### How to complete this task:
Please copy each line in the records below that contains the string "http".

[Stored data]
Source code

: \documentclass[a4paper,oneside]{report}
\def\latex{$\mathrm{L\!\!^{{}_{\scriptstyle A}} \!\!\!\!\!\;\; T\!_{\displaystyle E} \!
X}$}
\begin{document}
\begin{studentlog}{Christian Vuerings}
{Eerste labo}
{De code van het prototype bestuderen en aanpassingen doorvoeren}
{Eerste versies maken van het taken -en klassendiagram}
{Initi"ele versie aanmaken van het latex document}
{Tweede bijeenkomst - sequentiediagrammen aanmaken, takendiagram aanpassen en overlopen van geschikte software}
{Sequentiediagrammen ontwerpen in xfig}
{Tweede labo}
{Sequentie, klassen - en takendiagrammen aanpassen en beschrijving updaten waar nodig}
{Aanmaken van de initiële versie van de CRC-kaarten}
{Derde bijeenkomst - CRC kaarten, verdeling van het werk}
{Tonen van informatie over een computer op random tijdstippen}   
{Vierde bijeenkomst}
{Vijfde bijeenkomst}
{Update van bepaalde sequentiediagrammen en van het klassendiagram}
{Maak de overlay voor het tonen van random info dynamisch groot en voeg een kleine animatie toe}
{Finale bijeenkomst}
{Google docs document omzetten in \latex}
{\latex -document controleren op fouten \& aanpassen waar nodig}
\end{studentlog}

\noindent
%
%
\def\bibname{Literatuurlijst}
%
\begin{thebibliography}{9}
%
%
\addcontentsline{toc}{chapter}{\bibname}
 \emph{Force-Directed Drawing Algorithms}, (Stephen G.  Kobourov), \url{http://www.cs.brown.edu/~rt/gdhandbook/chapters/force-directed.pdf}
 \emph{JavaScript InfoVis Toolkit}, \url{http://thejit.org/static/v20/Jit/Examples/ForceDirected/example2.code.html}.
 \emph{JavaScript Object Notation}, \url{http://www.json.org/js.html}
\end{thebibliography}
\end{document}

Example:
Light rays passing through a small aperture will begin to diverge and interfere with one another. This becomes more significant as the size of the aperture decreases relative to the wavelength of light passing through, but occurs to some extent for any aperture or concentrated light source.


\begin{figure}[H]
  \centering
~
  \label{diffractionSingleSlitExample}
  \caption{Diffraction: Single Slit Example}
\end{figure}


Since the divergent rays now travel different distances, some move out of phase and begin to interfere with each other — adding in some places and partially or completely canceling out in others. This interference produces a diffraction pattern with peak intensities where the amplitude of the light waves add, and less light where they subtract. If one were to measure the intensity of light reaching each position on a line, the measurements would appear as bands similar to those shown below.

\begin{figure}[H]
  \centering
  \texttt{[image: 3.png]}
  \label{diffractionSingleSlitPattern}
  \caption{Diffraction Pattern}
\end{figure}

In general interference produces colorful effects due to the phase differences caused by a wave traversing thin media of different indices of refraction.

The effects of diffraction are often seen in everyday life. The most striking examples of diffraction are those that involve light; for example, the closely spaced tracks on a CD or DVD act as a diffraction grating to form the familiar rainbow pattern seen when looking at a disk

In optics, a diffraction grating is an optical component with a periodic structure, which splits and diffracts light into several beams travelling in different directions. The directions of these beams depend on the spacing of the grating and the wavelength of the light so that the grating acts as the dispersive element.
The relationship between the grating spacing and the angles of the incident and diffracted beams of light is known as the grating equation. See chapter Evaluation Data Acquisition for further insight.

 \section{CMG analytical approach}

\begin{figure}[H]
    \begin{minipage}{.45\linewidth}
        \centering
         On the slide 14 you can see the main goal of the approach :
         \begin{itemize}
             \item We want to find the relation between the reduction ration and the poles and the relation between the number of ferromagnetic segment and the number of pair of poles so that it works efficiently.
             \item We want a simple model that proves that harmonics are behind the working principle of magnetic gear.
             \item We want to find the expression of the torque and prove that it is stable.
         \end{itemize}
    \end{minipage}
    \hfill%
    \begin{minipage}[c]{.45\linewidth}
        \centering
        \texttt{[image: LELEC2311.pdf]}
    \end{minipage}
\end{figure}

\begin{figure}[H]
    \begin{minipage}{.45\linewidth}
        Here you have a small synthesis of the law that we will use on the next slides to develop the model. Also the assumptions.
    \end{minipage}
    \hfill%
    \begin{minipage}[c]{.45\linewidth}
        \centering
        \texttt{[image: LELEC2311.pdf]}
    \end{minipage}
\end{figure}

### Task answer:
 \emph{Force-Directed Drawing Algorithms}, (Stephen G.  Kobourov), \url{http://www.cs.brown.edu/~rt/gdhandbook/chapters/force-directed.pdf}
 \emph{JavaScript InfoVis Toolkit}, \url{http://thejit.org/static/v20/Jit/Examples/ForceDirected/example2.code.html}.
 \emph{JavaScript Object Notation}, \url{http://www.json.org/js.html}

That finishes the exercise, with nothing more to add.